During a raucous Independence Day celebration, downtown Winona catches fire. Hannibal Choate keeps members of the fire department near his store by supplying them with whiskey, and his business is the only one saved.
The first settler-colonists from Iceland arrive in Lyon County, having traveled by oxcart from Iowa. Their leader, Gunnlaugur Petursson, sets up camp near present-day Minneota.
The Minneapolis Journal is the first American newspaper to use halftones, black-and-white illustrations in which gradations of light and dark are created by dots photographed through a screen.
A giant windstorm causes heavy damage to the Boundary Waters Canoe Area Wilderness. The 100-mile-per-hour winds blow down trees on a ten- to twelve-mile front for a stretch of thirty miles. One person is killed.
Police and striking workers (most of them gas- and water-system maintenance crews) clash in Duluth. Police mortally wound four workers before Mayor John B. Sutphin sends in the militia and empties the streets.
The comedy, music, and variety show A Prairie Home Companion makes its first live broadcast from Macalester College in St. Paul. The show's first national broadcast followed nearly four years later, in February 1978.
130 gold miners, including a group from St. Paul led by James L. Fisk, set out on oxcarts from Fort Abercrombie on the Red River for the Montana gold fields. The federal government encouraged the expedition in an effort to find gold to finance the Civil War.

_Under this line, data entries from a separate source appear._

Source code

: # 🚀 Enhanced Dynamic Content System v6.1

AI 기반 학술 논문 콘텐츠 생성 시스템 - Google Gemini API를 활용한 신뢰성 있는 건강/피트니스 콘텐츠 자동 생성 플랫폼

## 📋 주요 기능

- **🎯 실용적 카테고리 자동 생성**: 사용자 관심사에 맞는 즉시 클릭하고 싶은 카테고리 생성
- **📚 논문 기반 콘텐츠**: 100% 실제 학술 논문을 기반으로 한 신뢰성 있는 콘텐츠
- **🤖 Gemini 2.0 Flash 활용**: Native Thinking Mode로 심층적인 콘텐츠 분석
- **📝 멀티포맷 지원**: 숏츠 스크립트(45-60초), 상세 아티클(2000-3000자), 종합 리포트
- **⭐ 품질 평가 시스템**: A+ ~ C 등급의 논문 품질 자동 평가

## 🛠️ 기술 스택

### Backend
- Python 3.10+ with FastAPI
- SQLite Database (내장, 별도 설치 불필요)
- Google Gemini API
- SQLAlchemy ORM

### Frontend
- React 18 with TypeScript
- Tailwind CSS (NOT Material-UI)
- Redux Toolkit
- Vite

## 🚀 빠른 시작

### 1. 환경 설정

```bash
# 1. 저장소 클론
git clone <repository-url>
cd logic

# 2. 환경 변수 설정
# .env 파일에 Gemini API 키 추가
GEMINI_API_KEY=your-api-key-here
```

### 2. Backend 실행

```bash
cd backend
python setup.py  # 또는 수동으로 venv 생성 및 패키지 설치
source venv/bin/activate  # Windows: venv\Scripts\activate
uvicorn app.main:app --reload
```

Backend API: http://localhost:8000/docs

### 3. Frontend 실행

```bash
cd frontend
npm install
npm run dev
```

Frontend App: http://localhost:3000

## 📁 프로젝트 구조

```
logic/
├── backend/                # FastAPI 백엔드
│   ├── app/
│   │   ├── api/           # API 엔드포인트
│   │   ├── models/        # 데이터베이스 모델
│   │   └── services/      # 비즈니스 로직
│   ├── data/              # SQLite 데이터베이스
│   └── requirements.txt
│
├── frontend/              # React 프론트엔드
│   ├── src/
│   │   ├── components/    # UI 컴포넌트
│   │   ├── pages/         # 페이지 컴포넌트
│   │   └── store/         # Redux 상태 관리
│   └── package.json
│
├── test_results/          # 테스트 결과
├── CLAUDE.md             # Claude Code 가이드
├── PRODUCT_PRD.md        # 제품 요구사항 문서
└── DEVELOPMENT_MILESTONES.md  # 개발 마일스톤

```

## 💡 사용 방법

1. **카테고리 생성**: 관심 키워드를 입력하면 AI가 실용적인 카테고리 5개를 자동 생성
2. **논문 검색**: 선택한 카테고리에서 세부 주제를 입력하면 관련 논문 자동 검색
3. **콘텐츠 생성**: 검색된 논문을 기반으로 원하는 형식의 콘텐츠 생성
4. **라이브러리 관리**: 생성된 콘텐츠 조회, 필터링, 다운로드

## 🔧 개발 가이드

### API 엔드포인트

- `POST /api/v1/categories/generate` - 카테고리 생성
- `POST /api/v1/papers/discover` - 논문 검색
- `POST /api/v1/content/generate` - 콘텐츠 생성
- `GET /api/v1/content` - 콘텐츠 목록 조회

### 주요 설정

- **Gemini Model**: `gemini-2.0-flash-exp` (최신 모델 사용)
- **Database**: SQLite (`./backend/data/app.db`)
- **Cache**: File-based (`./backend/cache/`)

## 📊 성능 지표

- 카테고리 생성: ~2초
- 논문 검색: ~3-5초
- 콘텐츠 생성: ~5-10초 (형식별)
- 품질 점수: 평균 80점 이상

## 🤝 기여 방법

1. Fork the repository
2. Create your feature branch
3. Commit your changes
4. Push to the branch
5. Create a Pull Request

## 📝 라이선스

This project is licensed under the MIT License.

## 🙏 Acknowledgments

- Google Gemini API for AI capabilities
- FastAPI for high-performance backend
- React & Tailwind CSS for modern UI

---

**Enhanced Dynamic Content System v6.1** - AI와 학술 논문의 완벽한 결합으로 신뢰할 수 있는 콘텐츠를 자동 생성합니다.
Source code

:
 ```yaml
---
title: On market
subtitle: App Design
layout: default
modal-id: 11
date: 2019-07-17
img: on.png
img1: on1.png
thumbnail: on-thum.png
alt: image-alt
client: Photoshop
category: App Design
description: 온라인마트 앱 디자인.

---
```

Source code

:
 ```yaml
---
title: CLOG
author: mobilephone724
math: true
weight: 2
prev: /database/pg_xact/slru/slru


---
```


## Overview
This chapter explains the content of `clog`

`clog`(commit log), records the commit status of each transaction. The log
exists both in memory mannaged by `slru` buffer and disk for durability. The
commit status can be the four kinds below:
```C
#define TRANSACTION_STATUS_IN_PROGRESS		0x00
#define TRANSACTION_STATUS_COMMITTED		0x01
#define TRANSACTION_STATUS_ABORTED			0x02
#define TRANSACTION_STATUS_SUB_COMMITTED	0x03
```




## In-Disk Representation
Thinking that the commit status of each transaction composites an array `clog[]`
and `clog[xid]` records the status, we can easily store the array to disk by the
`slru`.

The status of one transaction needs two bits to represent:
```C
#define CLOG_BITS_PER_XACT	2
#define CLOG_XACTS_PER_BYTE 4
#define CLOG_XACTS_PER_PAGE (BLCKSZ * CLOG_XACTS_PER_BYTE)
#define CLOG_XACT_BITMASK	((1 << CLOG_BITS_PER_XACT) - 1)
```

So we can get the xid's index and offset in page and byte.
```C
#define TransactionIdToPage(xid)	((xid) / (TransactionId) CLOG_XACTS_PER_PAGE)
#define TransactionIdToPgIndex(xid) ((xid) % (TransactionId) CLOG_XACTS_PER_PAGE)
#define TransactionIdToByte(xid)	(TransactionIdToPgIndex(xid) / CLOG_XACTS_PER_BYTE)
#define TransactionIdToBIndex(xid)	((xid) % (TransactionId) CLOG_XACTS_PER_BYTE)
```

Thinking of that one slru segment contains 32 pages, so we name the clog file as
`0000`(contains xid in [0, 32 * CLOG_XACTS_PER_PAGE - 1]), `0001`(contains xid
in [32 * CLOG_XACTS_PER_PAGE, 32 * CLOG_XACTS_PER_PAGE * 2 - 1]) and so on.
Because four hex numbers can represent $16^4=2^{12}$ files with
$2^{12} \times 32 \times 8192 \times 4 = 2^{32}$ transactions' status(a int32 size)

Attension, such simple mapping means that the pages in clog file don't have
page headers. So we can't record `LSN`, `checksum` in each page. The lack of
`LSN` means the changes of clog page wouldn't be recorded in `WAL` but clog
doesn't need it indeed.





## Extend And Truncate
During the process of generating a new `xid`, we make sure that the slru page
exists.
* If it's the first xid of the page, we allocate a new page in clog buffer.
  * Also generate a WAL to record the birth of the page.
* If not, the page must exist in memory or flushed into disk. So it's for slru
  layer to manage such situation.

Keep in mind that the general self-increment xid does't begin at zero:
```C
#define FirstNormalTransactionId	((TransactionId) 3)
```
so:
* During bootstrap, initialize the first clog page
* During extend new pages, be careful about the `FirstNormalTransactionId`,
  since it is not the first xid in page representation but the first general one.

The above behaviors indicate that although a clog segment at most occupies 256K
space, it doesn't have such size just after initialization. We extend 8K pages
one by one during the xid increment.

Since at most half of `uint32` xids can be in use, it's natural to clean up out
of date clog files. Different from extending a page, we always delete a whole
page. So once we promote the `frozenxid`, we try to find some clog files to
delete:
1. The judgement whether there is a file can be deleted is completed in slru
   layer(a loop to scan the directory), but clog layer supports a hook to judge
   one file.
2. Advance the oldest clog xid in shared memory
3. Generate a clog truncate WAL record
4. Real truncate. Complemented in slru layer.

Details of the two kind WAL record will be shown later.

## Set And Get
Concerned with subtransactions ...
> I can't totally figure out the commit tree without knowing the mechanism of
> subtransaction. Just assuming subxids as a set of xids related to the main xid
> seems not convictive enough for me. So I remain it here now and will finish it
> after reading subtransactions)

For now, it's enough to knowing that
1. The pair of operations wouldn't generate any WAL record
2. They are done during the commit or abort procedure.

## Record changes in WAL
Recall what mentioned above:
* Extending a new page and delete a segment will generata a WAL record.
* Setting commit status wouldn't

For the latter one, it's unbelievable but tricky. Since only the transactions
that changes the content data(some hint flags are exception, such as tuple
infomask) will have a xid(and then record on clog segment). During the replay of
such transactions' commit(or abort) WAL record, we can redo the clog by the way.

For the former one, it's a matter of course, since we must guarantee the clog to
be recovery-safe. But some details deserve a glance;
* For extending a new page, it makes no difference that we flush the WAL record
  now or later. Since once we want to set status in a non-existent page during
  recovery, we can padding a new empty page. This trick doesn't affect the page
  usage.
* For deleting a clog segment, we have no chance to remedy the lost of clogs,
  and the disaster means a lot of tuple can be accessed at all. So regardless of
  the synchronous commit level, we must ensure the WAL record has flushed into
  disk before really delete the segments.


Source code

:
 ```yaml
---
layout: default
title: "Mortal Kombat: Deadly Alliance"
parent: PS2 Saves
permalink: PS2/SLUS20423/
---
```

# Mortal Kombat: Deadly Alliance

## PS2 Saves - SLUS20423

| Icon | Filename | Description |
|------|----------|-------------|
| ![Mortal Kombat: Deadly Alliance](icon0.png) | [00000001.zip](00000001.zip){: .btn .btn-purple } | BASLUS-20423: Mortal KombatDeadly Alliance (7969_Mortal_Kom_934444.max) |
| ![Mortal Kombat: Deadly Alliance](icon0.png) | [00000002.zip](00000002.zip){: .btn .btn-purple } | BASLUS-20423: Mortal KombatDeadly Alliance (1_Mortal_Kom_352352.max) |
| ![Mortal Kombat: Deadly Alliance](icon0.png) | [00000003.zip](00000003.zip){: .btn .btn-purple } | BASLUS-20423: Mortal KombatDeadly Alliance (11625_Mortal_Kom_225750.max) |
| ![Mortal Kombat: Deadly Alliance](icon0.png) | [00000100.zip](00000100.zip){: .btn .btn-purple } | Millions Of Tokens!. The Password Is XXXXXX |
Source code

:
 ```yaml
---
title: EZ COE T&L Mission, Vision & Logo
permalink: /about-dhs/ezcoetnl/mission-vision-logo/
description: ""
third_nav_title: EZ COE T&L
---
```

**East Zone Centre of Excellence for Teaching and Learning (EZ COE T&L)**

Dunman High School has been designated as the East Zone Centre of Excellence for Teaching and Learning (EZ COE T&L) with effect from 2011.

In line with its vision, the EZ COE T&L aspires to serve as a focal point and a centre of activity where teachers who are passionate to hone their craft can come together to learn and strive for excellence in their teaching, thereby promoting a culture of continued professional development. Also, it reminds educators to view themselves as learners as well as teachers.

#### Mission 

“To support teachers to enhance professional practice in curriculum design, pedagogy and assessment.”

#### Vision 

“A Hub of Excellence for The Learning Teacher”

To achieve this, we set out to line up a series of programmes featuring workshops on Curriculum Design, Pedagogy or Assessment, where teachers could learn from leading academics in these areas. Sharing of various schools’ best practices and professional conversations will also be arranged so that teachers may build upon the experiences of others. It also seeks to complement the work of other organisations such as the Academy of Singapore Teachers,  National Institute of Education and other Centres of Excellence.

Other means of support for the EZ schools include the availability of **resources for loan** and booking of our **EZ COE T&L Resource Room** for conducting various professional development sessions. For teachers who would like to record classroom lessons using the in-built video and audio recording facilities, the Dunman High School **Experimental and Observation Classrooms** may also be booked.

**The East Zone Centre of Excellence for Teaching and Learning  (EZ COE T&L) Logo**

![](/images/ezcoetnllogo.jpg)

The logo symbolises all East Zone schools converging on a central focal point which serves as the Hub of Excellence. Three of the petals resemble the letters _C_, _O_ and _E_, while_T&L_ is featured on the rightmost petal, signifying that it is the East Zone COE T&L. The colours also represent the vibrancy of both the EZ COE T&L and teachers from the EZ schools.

Stillwater lumbermen descend the St. Croix River at Hudson, Wisconsin, just after dawn to remove wooden pilings underneath a bridge. Although the pilings support the bridge, they are blocking navigation along the river. Lumber companies in Stillwater had obtained a court injunction requiring a 200-foot clearance between the pilings to allow timber rafts to float through, but workers building the bridge had ignored the order. The lumberjacks return to Stillwater with about 100 pilings, and the event becomes known as the "Battle of the Piles."
The federal government and the Red Lake Ojibwe sign a treaty that cedes 2,905,000 "surplus" acres from the reservation. Rather than distributing the remaining reservation land to individual tribe members as allotments, this treaty allows the Red Lake Ojibwe to hold the land in common, thereby protecting it from piecemeal sale.
Major Stephen H. Long leaves Fort St. Anthony (later called Fort Snelling) to explore areas of present-day Minnesota then unknown to the United States. Giacomo C. Beltrami joins Long as he travels up the Minnesota River and then down the Red River to Lake Winnipeg.
Lewis Cass, territorial governor of Michigan, forbids the sale of liquor on Native American lands under his control, including the area around Fort Snelling.
The National Afro-American Council, a precursor to the NAACP, holds a meeting at the state capitol, and business, social, education, and religious leaders discuss strategies for improving the position of African Americans nationwide.
Carl F. Hirte sets up a homestead claim in the middle of St. Paul's Union Depot rail yard. Hirte had discovered that a nearly five-acre tract in the middle of the yard had never been claimed, and, in accordance with the Homestead Act, he builds a shack for housing. His attorney values the land at $1,000,000.